刚开始的一段时间,他依旧每日来到阿尔比诺尼身边,为他朗诵日记,试图唤回往日那位善解人意温柔可人的好友;每日他也会时不时拿起心爱的小提琴,演奏或欢快或忧伤的旋律。但,当身躯越来越虚弱,当他渐渐已无法拿稳好友的日记本,亦夹不住他的琴;当哮喘侵袭得越来越频繁,当他无法坚持完念完好友的一篇的日记、甚至一段的日记,亦无法坚持拉完一首协奏曲、甚至其中的一个乐章……他的声音变得颤抖而微弱,昔日的小提琴大师再无音准而言……他只能放弃。

皮森代尔代替了自己,为阿尔比诺尼朗诵日记,担任乐团的小提琴手。这里已然不再需要自己。

 

1947年似乎较往年更早入冬。

 

1737年自托马索·鲁福/Ruffo担任费拉拉的红衣主教后,由于“不做弥撒”以及“和女学生交往过密”,维瓦尔第受到排斥以至于无法再进入费拉拉。1739年,当维瓦尔第的歌剧无法在费拉拉上演,出于避免由此带来的巨额债务,他向资助人本迪沃利奥侯爵/ Bentivoglio求助:

“我创作了九十四首作品后,名声享满全欧洲,无论如何,再也无法忍受这样的屈辱……阁下,现在我已走投无路……我请求您发发慈悲不要抛弃我……谁损害了我的荣誉,就等于夺走了我的生命……”

侯爵非常不耐烦,他撤回了对维瓦尔第的赞助。 

在费拉拉歌剧界的一败涂地,又为慈光孤儿院解雇,维瓦尔第深陷危机。1740年5月,维瓦尔第不得不远走奥地利寻求转机,因为那里查理六世曾经是他忠实的老乐迷。维瓦尔第借此希望在维也纳的贵族中寻找可能的赞助人,因为他如此地给予厚望,希望自己的歌剧L’oracolo in Messenia能在Kärntnertor剧院上演。

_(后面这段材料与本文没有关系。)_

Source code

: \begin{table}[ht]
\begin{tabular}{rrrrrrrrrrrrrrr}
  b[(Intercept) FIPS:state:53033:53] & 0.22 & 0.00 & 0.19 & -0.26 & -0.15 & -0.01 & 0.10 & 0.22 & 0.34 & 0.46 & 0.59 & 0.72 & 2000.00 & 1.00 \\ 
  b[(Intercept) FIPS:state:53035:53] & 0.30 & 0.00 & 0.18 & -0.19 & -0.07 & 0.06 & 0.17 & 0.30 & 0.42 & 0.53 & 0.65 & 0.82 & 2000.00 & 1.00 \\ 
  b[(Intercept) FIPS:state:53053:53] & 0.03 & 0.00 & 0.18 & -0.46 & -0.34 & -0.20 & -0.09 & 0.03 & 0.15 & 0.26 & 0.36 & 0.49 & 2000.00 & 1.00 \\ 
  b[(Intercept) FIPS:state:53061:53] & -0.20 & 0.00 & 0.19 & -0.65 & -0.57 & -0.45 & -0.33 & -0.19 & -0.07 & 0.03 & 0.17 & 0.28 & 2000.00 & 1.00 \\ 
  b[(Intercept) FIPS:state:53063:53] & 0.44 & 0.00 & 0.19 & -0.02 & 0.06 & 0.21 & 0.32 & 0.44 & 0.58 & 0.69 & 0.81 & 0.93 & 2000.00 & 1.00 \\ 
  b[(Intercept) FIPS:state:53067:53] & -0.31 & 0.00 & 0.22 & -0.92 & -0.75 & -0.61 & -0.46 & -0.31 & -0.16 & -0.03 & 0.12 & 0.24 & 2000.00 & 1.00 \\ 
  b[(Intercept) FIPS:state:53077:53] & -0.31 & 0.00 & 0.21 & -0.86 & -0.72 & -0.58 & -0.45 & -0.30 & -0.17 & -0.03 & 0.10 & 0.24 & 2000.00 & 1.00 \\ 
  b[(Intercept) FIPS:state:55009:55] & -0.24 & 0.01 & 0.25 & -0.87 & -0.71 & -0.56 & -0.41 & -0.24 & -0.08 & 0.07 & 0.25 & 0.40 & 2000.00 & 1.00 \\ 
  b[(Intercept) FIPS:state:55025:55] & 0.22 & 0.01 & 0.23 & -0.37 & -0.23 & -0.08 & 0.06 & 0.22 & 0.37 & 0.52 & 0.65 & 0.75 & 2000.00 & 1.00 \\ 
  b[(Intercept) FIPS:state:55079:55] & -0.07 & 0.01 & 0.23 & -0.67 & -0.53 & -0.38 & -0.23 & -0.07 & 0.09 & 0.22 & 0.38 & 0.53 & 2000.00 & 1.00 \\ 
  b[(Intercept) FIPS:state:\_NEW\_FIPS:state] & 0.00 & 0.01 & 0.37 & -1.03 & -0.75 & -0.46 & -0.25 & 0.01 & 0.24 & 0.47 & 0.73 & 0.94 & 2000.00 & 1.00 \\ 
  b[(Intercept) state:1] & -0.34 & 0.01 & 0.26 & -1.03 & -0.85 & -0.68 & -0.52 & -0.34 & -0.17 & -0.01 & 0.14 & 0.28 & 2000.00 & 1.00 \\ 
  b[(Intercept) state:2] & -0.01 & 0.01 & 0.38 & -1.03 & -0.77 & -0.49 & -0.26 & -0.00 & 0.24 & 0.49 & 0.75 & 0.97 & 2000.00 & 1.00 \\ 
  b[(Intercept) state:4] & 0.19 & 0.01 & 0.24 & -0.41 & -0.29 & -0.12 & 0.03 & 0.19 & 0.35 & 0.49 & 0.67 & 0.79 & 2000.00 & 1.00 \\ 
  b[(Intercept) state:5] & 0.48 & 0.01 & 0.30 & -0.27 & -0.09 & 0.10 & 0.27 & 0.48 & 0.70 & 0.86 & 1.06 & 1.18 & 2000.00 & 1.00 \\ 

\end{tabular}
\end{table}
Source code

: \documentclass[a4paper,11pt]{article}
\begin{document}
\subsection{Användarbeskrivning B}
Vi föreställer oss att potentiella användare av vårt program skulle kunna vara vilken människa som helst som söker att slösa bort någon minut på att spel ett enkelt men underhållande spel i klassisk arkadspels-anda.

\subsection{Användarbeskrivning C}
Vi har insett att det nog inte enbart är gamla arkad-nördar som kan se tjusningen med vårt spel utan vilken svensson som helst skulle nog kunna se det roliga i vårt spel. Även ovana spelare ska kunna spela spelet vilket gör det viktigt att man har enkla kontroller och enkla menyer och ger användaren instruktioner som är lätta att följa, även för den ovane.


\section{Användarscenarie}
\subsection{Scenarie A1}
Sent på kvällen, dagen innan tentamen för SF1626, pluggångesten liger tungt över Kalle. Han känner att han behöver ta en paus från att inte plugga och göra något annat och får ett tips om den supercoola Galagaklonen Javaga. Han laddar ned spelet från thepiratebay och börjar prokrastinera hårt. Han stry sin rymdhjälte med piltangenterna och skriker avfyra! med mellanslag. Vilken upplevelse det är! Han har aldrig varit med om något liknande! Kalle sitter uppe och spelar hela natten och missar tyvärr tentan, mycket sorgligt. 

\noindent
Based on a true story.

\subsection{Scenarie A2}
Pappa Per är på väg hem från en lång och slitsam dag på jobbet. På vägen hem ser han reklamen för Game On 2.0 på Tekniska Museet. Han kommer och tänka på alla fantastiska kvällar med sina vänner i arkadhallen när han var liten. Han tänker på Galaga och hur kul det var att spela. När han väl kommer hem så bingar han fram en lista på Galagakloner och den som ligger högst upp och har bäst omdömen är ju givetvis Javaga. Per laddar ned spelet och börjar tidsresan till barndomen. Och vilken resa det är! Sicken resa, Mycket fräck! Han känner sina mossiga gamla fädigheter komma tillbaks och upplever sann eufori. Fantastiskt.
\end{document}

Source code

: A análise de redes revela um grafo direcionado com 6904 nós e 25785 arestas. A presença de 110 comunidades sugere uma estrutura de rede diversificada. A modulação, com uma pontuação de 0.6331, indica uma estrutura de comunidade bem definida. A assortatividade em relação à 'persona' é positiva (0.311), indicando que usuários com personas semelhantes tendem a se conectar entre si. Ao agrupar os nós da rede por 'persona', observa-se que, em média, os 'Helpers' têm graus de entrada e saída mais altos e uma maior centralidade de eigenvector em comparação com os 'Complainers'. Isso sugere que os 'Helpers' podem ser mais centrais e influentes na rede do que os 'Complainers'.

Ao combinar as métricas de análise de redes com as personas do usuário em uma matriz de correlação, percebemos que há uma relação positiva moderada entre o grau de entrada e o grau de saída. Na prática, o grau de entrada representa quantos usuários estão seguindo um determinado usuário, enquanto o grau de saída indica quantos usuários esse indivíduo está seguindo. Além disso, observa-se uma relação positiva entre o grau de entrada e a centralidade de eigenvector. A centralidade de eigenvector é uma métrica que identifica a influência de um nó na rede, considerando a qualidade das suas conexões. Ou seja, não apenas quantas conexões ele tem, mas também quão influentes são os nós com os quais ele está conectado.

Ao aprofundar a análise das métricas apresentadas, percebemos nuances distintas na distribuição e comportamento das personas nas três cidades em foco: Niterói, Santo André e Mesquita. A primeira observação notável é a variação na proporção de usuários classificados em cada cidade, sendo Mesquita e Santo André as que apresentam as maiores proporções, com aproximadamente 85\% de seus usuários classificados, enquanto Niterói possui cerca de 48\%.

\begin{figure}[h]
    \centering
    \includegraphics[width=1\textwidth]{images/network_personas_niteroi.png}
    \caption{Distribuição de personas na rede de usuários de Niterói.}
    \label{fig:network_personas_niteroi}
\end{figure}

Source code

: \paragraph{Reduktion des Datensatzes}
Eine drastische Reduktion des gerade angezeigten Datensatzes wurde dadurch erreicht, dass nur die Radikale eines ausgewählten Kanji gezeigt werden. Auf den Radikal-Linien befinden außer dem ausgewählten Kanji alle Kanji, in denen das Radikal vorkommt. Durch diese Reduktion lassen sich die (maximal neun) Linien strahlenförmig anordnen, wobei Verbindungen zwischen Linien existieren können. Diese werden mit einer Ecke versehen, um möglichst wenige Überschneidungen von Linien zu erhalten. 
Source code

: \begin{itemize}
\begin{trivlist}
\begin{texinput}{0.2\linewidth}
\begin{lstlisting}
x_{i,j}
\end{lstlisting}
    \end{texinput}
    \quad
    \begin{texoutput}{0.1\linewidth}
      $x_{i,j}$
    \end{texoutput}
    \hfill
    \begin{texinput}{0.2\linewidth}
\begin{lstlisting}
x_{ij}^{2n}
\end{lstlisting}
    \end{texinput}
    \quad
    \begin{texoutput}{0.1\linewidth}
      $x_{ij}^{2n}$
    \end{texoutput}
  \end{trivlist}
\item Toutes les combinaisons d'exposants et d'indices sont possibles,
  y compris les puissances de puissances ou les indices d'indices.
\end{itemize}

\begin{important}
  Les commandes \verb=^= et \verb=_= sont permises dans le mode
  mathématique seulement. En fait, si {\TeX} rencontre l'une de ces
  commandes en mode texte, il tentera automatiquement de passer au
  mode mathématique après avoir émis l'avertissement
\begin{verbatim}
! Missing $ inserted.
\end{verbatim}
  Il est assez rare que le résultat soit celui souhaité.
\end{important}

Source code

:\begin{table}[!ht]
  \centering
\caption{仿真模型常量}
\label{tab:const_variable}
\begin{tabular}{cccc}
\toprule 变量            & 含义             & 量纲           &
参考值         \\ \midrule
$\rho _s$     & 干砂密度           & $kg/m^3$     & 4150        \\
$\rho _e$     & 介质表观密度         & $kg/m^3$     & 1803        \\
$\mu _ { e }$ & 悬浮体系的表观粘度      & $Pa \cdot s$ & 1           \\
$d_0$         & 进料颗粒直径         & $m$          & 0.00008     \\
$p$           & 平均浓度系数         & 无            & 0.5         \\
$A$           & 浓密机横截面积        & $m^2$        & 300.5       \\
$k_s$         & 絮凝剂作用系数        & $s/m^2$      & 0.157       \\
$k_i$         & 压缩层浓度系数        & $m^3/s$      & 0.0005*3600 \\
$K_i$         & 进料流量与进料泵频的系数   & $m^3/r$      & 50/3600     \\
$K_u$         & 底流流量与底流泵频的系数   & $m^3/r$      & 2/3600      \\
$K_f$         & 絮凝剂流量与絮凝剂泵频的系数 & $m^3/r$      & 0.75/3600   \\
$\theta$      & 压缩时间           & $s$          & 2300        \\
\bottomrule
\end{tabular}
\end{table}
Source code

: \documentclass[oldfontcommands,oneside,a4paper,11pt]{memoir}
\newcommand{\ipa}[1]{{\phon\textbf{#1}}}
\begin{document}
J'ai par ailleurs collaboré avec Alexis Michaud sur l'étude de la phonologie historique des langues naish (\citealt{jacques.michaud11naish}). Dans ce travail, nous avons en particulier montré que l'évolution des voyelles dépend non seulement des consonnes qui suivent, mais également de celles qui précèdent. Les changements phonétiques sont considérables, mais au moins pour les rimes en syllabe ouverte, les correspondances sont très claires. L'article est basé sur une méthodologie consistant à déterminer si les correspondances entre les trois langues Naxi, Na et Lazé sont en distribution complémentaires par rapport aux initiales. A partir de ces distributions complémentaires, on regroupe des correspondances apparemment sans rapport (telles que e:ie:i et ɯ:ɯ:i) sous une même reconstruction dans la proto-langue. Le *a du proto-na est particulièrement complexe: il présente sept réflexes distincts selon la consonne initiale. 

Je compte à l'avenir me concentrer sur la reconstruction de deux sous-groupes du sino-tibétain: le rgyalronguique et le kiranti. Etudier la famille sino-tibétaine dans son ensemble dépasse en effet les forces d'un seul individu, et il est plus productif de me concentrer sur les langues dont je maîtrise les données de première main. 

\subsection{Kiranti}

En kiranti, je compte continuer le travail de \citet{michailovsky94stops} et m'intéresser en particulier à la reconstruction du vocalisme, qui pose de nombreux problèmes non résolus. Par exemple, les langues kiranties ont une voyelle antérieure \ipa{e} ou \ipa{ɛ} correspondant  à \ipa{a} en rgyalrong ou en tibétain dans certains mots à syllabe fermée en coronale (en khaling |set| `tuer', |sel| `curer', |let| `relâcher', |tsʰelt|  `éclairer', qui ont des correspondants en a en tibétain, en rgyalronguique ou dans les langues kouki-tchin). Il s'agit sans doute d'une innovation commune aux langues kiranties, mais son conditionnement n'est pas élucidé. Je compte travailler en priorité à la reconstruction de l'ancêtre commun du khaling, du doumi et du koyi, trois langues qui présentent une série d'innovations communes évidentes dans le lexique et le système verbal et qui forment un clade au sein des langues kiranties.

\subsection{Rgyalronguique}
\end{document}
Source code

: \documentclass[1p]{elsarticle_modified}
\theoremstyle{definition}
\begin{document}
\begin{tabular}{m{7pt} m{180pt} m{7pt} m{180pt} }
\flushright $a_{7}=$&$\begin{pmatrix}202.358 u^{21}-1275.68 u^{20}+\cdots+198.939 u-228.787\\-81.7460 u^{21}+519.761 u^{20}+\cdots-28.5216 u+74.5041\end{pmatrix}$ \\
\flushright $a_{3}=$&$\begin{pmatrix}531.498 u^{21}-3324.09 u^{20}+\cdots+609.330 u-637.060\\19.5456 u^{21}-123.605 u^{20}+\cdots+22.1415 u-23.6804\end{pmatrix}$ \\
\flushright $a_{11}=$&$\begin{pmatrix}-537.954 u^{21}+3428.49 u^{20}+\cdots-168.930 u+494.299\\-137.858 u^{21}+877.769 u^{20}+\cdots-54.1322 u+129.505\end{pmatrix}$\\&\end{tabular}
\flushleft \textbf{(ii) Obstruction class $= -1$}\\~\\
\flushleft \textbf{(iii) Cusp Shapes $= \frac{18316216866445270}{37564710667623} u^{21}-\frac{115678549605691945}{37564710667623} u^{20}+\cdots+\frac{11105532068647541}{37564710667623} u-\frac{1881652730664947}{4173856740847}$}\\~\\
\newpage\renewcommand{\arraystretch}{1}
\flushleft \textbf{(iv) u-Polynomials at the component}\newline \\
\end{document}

几个月艰难的旅行,维瓦尔第终于来到了维也纳。迎接他的只是查理六世逝世的消息与奥地利王位战争的爆发。在战争中颠沛流离的城市不需要歌剧的点缀。

1741年2月8日,一个大雪纷飞的冬日,在两次失败后,维瓦尔第终于得以与萨克森-迈宁根公爵安东·乌尔里希/Anton Ulrich, Duke of Saxe-Meiningen相见。面对这位知名的音乐赞助人与乐谱收藏家,维瓦尔第仅希望能卖出自己的一点协奏曲。

然而公爵拒绝了他。

困苦而饱受压迫的音乐家在维也纳,带着他仅剩的一点点坚毅,在仿佛结冰的湖水表面的路面上行走。

单调的一天结束,单调的早晨来临。

一个月结束,又一个月结束。

维也纳。

灰色的楼栋,灰色的天空。

屠宰场的摇铃,工厂的轰鸣。

 

在1947年这个同样寒冷的夜晚。

林勃正在下雪,今年的第一场雪。

“蒙主扶助我等

渡过今日劳苦之时光”

冰冷的气息从单薄的墙壁透进维瓦尔第简陋的居所里,煤油灯的灯光几近凝结。

“现在晚形伸长

黄昏已到

繁忙之世界

寂静无声”

寒冷与疾病让神父只得来到他同样冰冷的床上。

“一日煎熬之生活

已成过去”

雪花簌簌地打在窗玻璃上,风在屋外呼啸。

“我等之工作

亦已完毕”

奇怪的幻觉在这冰冷的晚祷中闪现。

“求主发慈悲

赏赐安稳之居所

与恬静之休息

今夜得享平安”

是夏日的温暖,从记忆的深处默默涌来。

“此赖我主耶稣基督而求

阿门”

这温暖来自1741年维也纳的暖阳。维瓦尔第的最后一个夏日。

 

1741年6月28日,维瓦尔第终于卖出了他的协奏曲。买家是科拉托的波西米亚公爵/Tommaso Vinciguerra di Collalto,由此维瓦尔第得到了 12匈牙利达克特的收入——仅能在维也纳的小旅馆住上一天。

“我,安东尼奥·维瓦尔第,在此确认这项买卖真实可靠。”

他签上了他的名字,以一种宛如植物蔓生的形状。几个月的悲伤,让他的名字仿佛已然成为了一种微妙的形容词。

仅剩一个月,30天的夏日时光。

他很快花完了钱,又陷入穷困之中。在维也纳,他仅仅是一个陌路人,一个失业的音乐家。

一生皆在与肺部疾病导致的发热与疲惫中搏斗,他已经太累了,尽管,他的血液还在流动,流进他悲哀的心中;尽管,他还在呼吸,每一次呼吸都只是朝结局近了一步。他还在挣扎,但他的躯体却已然不能避免地,犹如跌落在地的瓷瓶。

肺坏疽。

1741年7月27日到28日的夜间,他夜不能寐。当28日夏日的暖阳洒落时,安娜·基洛叫来了医生。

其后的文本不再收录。